(RECORDS FOR THIS EXERCISE)
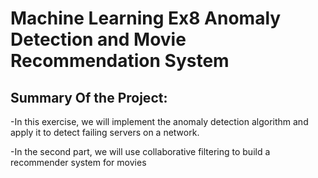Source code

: # Machine Learning Ex8 Anomaly Detection and Movie Recommendation System 

## Summary Of the Project: 
-In this exercise, we will implement the anomaly detection algorithm and apply it to detect failing servers on a network. 


-In the second part, we will use collaborative filtering to build a recommender system for movies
(End RECORDS FOR THIS EXERCISE)
• _TASK_: Output every record above verbatim, excluding images.

• _RESPONSE TO THIS TASK_:
Source code

: # Machine Learning Ex8 Anomaly Detection and Movie Recommendation System 

## Summary Of the Project: 
-In this exercise, we will implement the anomaly detection algorithm and apply it to detect failing servers on a network. 


-In the second part, we will use collaborative filtering to build a recommender system for movies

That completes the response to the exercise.